* **WORK REQUEST**
Filter the records below down to lines containing "transformation".

(Saved entries)

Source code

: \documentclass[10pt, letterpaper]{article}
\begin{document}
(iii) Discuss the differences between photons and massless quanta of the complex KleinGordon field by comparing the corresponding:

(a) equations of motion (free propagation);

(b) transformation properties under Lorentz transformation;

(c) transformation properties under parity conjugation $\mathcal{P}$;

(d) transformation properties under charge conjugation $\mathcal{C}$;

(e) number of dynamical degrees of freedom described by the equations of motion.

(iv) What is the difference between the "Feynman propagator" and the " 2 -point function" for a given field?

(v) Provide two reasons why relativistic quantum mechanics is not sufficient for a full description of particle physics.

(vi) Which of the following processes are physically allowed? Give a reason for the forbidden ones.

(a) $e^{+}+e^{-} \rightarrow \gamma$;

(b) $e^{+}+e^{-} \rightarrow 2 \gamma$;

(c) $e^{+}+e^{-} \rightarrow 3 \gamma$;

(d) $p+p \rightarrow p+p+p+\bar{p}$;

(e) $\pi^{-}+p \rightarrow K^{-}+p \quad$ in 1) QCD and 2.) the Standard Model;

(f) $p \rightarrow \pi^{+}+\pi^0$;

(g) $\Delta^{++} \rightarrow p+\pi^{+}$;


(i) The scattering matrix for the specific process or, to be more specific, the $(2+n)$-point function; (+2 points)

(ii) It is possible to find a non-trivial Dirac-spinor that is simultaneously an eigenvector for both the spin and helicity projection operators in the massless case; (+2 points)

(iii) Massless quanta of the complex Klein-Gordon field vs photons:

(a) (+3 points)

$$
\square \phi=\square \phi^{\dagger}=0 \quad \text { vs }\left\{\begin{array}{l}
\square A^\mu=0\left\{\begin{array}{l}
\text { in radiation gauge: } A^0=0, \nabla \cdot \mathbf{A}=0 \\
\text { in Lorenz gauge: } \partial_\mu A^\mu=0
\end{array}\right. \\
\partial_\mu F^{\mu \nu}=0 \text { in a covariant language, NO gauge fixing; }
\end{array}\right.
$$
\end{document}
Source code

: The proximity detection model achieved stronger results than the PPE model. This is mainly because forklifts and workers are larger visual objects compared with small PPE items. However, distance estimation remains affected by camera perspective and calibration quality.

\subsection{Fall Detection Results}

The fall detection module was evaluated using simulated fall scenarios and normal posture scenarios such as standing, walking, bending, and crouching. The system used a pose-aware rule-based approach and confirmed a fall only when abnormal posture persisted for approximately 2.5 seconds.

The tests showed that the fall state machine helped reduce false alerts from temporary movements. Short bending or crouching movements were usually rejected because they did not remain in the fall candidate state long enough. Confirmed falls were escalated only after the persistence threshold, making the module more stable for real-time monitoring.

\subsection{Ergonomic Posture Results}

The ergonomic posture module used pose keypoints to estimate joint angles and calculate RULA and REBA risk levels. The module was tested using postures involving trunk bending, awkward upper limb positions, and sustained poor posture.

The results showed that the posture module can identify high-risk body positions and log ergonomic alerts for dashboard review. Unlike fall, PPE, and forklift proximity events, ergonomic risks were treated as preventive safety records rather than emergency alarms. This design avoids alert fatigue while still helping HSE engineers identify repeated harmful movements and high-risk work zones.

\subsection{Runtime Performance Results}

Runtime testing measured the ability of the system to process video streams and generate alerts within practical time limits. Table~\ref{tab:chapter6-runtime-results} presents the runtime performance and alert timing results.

* **YOUR SOLUTION**
(b) transformation properties under Lorentz transformation;
(c) transformation properties under parity conjugation $\mathcal{P}$;
(d) transformation properties under charge conjugation $\mathcal{C}$;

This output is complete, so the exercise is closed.